What is expected: Go through the records line by line and work out how many lines hold the word "github". Answer with the number only.

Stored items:
-=-=-

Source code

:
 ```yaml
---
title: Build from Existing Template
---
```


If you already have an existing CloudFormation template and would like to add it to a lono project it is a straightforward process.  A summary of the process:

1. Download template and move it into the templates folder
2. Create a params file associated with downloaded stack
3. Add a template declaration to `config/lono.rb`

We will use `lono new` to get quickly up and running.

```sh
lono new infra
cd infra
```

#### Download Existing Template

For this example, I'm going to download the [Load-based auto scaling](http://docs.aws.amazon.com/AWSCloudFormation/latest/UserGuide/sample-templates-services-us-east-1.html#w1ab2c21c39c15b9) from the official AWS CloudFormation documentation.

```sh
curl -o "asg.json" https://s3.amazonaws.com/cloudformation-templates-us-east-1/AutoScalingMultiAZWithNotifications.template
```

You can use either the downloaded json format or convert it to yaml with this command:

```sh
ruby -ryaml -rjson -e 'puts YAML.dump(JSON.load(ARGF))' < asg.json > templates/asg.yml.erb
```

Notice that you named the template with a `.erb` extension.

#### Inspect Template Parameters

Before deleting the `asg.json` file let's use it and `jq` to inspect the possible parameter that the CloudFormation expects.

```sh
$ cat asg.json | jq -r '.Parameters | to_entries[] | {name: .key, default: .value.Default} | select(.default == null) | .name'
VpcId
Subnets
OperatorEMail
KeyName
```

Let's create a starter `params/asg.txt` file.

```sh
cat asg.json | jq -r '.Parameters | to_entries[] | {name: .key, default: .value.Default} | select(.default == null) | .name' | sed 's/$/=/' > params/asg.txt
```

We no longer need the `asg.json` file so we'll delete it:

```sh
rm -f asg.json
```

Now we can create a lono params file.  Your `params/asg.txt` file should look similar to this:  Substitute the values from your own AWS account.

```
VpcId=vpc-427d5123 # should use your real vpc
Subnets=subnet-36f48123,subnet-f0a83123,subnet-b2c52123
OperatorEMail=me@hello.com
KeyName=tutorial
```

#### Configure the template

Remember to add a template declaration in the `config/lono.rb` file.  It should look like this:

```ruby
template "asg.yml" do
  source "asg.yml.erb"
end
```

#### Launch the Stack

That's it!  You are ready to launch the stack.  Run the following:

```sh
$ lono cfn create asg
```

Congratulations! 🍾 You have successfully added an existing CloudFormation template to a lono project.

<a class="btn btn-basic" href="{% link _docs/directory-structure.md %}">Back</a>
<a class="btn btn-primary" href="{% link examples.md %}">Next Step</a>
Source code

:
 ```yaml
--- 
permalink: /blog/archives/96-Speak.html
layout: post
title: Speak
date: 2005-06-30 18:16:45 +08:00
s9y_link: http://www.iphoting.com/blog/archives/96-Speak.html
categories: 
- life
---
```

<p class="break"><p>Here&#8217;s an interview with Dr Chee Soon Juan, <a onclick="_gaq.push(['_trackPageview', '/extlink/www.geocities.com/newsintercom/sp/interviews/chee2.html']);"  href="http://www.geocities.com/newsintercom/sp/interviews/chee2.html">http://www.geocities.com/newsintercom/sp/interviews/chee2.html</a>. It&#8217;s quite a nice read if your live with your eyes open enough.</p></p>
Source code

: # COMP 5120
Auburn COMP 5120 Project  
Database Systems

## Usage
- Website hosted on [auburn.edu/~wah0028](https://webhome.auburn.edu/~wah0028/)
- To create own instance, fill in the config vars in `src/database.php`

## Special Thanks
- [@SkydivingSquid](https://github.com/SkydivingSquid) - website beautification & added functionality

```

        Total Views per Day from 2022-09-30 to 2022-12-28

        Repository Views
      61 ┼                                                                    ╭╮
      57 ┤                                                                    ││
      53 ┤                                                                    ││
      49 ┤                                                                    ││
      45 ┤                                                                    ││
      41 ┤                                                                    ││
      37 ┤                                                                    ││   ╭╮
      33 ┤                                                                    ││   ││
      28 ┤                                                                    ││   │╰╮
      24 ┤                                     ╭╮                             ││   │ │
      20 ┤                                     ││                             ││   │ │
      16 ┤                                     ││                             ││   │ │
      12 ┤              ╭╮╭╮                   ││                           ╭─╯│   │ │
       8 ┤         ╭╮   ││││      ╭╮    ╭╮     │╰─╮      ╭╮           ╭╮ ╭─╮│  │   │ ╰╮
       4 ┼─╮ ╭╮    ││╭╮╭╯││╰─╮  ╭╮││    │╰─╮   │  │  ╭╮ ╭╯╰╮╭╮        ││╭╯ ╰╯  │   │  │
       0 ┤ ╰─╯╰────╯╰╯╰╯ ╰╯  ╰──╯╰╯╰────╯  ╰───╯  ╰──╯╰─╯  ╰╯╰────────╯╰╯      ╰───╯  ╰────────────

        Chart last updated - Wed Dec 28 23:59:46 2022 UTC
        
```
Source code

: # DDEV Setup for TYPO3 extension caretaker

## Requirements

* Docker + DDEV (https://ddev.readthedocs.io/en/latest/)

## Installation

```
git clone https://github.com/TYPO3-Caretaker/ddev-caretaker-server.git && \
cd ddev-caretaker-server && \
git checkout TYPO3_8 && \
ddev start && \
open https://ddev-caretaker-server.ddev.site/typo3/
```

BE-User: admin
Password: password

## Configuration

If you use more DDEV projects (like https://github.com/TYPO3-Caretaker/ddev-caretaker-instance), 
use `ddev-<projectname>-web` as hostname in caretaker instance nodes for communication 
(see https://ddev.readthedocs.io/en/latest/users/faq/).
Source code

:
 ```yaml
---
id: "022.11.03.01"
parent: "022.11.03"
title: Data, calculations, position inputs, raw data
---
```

-=-=-

Problem solution: 3